Berlin. Ausnahmsweise streitet sich die CSU mal nicht mit dem Rest der Republik über die Pkw-Maut - sondern mit sich selbst. Da kann sich auch der Koalitionspartner SPD Sticheleien nicht verkneifen. Und die Opposition erneuert ihre Forderung, die Pläne einzustampfen.

Der Vorstoß des bayerischen Innenministers Joachim Herrmann (CSU), die Grenzregionen von der geplanten Pkw-Maut auszunehmen, stößt in der SPD auf Verständnis. Alle Bedenken gegen die Pkw-Maut müssten ernst genommen und sorgfältig geprüft werden, sagte der Vorsitzende des Bundestags-Verkehrsausschusses, der SPD-Abgeordnete Martin Burkert, der "Passauer Neuen Presse" (Montag). "Wir müssen mit den Nachbarländern reden", forderte er. "Gerade beim Tourismus und beim Einkauf in den Grenzregionen drohen wirtschaftliche Einbußen."

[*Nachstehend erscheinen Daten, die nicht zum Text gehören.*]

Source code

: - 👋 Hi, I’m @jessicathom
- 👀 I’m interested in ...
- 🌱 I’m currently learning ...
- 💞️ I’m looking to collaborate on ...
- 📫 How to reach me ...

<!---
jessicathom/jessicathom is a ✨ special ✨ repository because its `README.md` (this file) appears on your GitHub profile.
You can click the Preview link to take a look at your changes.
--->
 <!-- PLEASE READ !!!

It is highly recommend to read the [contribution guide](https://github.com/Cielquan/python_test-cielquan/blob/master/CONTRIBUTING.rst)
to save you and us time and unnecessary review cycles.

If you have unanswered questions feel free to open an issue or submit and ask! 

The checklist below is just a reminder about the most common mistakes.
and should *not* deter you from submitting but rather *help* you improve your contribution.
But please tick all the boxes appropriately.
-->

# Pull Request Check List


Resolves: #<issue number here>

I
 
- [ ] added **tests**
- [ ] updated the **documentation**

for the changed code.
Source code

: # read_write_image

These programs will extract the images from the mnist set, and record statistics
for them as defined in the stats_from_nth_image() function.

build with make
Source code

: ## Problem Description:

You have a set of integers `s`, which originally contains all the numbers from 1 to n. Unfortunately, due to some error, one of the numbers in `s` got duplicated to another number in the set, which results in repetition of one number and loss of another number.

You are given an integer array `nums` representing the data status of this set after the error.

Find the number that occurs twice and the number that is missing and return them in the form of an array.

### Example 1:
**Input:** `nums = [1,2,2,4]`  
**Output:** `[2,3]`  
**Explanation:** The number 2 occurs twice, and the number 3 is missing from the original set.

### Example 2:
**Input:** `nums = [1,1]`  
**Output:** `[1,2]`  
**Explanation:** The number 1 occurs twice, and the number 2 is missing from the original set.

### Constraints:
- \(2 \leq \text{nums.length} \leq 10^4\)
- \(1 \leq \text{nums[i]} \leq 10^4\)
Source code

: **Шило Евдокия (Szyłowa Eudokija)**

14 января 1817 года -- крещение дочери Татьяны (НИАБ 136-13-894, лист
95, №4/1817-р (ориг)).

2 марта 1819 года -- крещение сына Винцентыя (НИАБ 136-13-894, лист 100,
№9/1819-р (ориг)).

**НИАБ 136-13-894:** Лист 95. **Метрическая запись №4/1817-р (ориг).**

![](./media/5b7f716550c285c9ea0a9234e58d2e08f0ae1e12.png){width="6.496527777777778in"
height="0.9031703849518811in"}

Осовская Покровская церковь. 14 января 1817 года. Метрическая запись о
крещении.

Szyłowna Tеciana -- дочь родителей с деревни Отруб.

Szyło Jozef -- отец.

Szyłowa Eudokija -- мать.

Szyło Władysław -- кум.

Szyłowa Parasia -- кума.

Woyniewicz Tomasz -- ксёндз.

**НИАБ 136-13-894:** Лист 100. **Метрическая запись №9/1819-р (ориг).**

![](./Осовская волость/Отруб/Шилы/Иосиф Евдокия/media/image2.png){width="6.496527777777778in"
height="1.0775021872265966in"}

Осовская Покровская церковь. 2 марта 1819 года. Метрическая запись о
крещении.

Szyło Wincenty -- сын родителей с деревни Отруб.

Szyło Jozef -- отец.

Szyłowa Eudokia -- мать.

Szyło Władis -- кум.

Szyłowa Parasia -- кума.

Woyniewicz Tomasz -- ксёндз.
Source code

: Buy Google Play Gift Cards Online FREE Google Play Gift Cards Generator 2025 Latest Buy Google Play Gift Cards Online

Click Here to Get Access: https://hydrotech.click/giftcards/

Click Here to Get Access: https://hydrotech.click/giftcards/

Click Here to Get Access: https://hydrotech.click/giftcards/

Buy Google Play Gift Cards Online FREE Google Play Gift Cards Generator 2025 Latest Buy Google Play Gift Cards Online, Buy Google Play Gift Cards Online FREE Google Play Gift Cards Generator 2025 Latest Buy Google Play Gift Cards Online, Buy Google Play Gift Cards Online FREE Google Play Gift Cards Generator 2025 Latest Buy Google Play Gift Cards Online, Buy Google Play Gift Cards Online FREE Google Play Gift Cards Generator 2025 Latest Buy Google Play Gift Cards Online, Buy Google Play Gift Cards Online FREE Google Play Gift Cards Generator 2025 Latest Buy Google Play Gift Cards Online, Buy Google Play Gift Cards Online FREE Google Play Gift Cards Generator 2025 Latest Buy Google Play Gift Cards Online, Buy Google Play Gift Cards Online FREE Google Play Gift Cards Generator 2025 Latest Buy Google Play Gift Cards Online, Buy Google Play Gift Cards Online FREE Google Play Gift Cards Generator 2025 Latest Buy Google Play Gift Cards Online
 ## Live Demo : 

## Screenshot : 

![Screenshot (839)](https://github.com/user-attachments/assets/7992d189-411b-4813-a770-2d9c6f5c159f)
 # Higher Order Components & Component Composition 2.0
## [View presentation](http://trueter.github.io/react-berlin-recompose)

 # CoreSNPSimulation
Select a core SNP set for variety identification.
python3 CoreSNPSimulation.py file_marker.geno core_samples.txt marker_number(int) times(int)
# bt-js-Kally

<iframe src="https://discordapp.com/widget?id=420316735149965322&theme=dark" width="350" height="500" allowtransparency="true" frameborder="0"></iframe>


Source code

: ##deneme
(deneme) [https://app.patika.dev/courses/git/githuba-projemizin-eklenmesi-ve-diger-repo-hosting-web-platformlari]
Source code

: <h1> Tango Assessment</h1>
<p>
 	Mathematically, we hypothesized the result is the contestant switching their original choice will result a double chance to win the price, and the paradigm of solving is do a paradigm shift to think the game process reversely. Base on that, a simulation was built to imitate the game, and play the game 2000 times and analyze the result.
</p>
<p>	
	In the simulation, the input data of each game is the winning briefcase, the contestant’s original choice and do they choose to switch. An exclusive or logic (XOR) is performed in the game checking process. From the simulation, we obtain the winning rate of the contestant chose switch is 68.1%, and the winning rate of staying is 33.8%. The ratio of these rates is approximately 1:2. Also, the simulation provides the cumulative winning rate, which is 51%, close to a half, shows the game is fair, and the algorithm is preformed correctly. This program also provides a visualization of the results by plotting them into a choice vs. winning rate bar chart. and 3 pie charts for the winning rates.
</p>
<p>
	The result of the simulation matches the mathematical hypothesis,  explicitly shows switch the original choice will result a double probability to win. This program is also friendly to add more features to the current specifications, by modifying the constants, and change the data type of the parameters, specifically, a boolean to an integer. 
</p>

Bundesverkehrsminister Alexander Dobrindt (CSU) müsse den Bedenken Rechnung tragen. "Wenn er es nicht schafft, sind wir Sozialdemokraten die Letzten, die sich dem Ausstieg aus den Plänen für eine Pkw-Maut verweigern", sagte Burkert. In der "Welt" zeigte er sich erstaunt, wie Unionspolitiker gegen die Dobrindt-Pläne argumentieren. "Das sagt auch etwas über den inneren Zustand der Union aus."

Herrmann war für seinen Vorschlag von Parteichef Horst Seehofer zurückgepfiffen worden, beharrt aber darauf, darüber zu reden. Auch er befürchtet, dass die Wirtschaft, Geschäfte oder Restaurants zum Beispiel, in den Grenzregion nach Einführung der Maut Einbußen hinnehmen müssten.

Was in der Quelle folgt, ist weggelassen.